BEGIN Data under study
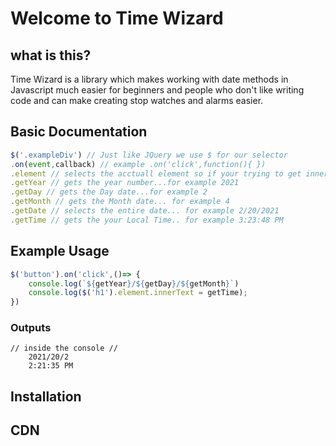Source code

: # Welcome to Time Wizard

## what is this?
Time Wizard is a library which makes working 
with date methods in Javascript much easier
for beginners and people who don't like
writing code and can make creating stop
watches and alarms easier.

## Basic Documentation
``` javascript
$('.exampleDiv') // Just like JQuery we use $ for our selector
.on(event,callback) // example .on('click',function(){ }) 
.element // selects the acctuall element so if your trying to get innerText use .element after the selector
.getYear // gets the year number...for example 2021
.getDay // gets the Day date...for example 2
.getMonth // gets the Month date... for example 4
.getDate // selects the entire date... for example 2/20/2021
.getTime // gets the your Local Time.. for example 3:23:48 PM
```
## Example Usage
```javascript
$('button').on('click',()=> {
    console.log(`${getYear}/${getDay}/${getMonth}`)
    console.log($('h1').element.innerText = getTime);
})
```
### Outputs 
``` 
// inside the console //
    2021/20/2 
    2:21:35 PM
```   
## Installation


## CDN
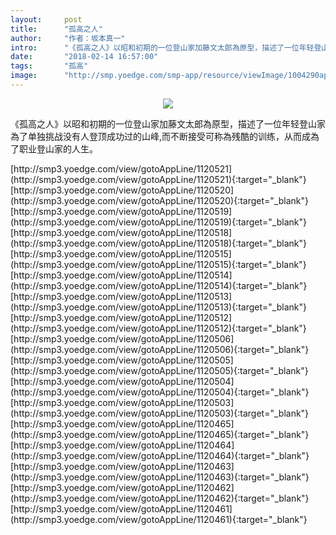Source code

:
 ```yaml
---
layout:     post
title:      "孤高之人"
author:     "作者：坂本真一"
intro:      "《孤高之人》以昭和初期的一位登山家加藤文太郎為原型，描述了一位年轻登山家為了单独挑战没有人登顶成功过的山峰,而不断接受可称為残酷的训练，从而成為了职业登山家的人生。"
date:       "2018-02-14 16:57:00"
tags:       "孤高"
image:      "http://smp.yoedge.com/smp-app/resource/viewImage/1004290appline.png"
---
```

<div style="text-align: center">
<p><img src="http://smp.yoedge.com/smp-app/resource/viewImage/1004290appline.png"/></p>
</div>
<p class="post-meta">
<span>《孤高之人》以昭和初期的一位登山家加藤文太郎為原型，描述了一位年轻登山家為了单独挑战没有人登顶成功过的山峰,而不断接受可称為残酷的训练，从而成為了职业登山家的人生。</span>
</p>
[http://smp3.yoedge.com/view/gotoAppLine/1120521](http://smp3.yoedge.com/view/gotoAppLine/1120521){:target="_blank"}
[http://smp3.yoedge.com/view/gotoAppLine/1120520](http://smp3.yoedge.com/view/gotoAppLine/1120520){:target="_blank"}
[http://smp3.yoedge.com/view/gotoAppLine/1120519](http://smp3.yoedge.com/view/gotoAppLine/1120519){:target="_blank"}
[http://smp3.yoedge.com/view/gotoAppLine/1120518](http://smp3.yoedge.com/view/gotoAppLine/1120518){:target="_blank"}
[http://smp3.yoedge.com/view/gotoAppLine/1120515](http://smp3.yoedge.com/view/gotoAppLine/1120515){:target="_blank"}
[http://smp3.yoedge.com/view/gotoAppLine/1120514](http://smp3.yoedge.com/view/gotoAppLine/1120514){:target="_blank"}
[http://smp3.yoedge.com/view/gotoAppLine/1120513](http://smp3.yoedge.com/view/gotoAppLine/1120513){:target="_blank"}
[http://smp3.yoedge.com/view/gotoAppLine/1120512](http://smp3.yoedge.com/view/gotoAppLine/1120512){:target="_blank"}
[http://smp3.yoedge.com/view/gotoAppLine/1120506](http://smp3.yoedge.com/view/gotoAppLine/1120506){:target="_blank"}
[http://smp3.yoedge.com/view/gotoAppLine/1120505](http://smp3.yoedge.com/view/gotoAppLine/1120505){:target="_blank"}
[http://smp3.yoedge.com/view/gotoAppLine/1120504](http://smp3.yoedge.com/view/gotoAppLine/1120504){:target="_blank"}
[http://smp3.yoedge.com/view/gotoAppLine/1120503](http://smp3.yoedge.com/view/gotoAppLine/1120503){:target="_blank"}
[http://smp3.yoedge.com/view/gotoAppLine/1120465](http://smp3.yoedge.com/view/gotoAppLine/1120465){:target="_blank"}
[http://smp3.yoedge.com/view/gotoAppLine/1120464](http://smp3.yoedge.com/view/gotoAppLine/1120464){:target="_blank"}
[http://smp3.yoedge.com/view/gotoAppLine/1120463](http://smp3.yoedge.com/view/gotoAppLine/1120463){:target="_blank"}
[http://smp3.yoedge.com/view/gotoAppLine/1120462](http://smp3.yoedge.com/view/gotoAppLine/1120462){:target="_blank"}
[http://smp3.yoedge.com/view/gotoAppLine/1120461](http://smp3.yoedge.com/view/gotoAppLine/1120461){:target="_blank"}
END Data under study
**Activity**
Without the pictures, repeat the listing exactly as it reads.

**Final answer**
Source code

: # Welcome to Time Wizard

## what is this?
Time Wizard is a library which makes working 
with date methods in Javascript much easier
for beginners and people who don't like
writing code and can make creating stop
watches and alarms easier.

## Basic Documentation
``` javascript
$('.exampleDiv') // Just like JQuery we use $ for our selector
.on(event,callback) // example .on('click',function(){ }) 
.element // selects the acctuall element so if your trying to get innerText use .element after the selector
.getYear // gets the year number...for example 2021
.getDay // gets the Day date...for example 2
.getMonth // gets the Month date... for example 4
.getDate // selects the entire date... for example 2/20/2021
.getTime // gets the your Local Time.. for example 3:23:48 PM
```
## Example Usage
```javascript
$('button').on('click',()=> {
    console.log(`${getYear}/${getDay}/${getMonth}`)
    console.log($('h1').element.innerText = getTime);
})
```
### Outputs 
``` 
// inside the console //
    2021/20/2 
    2:21:35 PM
```   
## Installation


## CDN
Source code

:
 ```yaml
---
layout:     post
title:      "孤高之人"
author:     "作者：坂本真一"
intro:      "《孤高之人》以昭和初期的一位登山家加藤文太郎為原型，描述了一位年轻登山家為了单独挑战没有人登顶成功过的山峰,而不断接受可称為残酷的训练，从而成為了职业登山家的人生。"
date:       "2018-02-14 16:57:00"
tags:       "孤高"
image:      "http://smp.yoedge.com/smp-app/resource/viewImage/1004290appline.png"
---
```

<div style="text-align: center">
<p><img src="http://smp.yoedge.com/smp-app/resource/viewImage/1004290appline.png"/></p>
</div>
<p class="post-meta">
<span>《孤高之人》以昭和初期的一位登山家加藤文太郎為原型，描述了一位年轻登山家為了单独挑战没有人登顶成功过的山峰,而不断接受可称為残酷的训练，从而成為了职业登山家的人生。</span>
</p>
[http://smp3.yoedge.com/view/gotoAppLine/1120521](http://smp3.yoedge.com/view/gotoAppLine/1120521){:target="_blank"}
[http://smp3.yoedge.com/view/gotoAppLine/1120520](http://smp3.yoedge.com/view/gotoAppLine/1120520){:target="_blank"}
[http://smp3.yoedge.com/view/gotoAppLine/1120519](http://smp3.yoedge.com/view/gotoAppLine/1120519){:target="_blank"}
[http://smp3.yoedge.com/view/gotoAppLine/1120518](http://smp3.yoedge.com/view/gotoAppLine/1120518){:target="_blank"}
[http://smp3.yoedge.com/view/gotoAppLine/1120515](http://smp3.yoedge.com/view/gotoAppLine/1120515){:target="_blank"}
[http://smp3.yoedge.com/view/gotoAppLine/1120514](http://smp3.yoedge.com/view/gotoAppLine/1120514){:target="_blank"}
[http://smp3.yoedge.com/view/gotoAppLine/1120513](http://smp3.yoedge.com/view/gotoAppLine/1120513){:target="_blank"}
[http://smp3.yoedge.com/view/gotoAppLine/1120512](http://smp3.yoedge.com/view/gotoAppLine/1120512){:target="_blank"}
[http://smp3.yoedge.com/view/gotoAppLine/1120506](http://smp3.yoedge.com/view/gotoAppLine/1120506){:target="_blank"}
[http://smp3.yoedge.com/view/gotoAppLine/1120505](http://smp3.yoedge.com/view/gotoAppLine/1120505){:target="_blank"}
[http://smp3.yoedge.com/view/gotoAppLine/1120504](http://smp3.yoedge.com/view/gotoAppLine/1120504){:target="_blank"}
[http://smp3.yoedge.com/view/gotoAppLine/1120503](http://smp3.yoedge.com/view/gotoAppLine/1120503){:target="_blank"}
[http://smp3.yoedge.com/view/gotoAppLine/1120465](http://smp3.yoedge.com/view/gotoAppLine/1120465){:target="_blank"}
[http://smp3.yoedge.com/view/gotoAppLine/1120464](http://smp3.yoedge.com/view/gotoAppLine/1120464){:target="_blank"}
[http://smp3.yoedge.com/view/gotoAppLine/1120463](http://smp3.yoedge.com/view/gotoAppLine/1120463){:target="_blank"}
[http://smp3.yoedge.com/view/gotoAppLine/1120462](http://smp3.yoedge.com/view/gotoAppLine/1120462){:target="_blank"}
[http://smp3.yoedge.com/view/gotoAppLine/1120461](http://smp3.yoedge.com/view/gotoAppLine/1120461){:target="_blank"}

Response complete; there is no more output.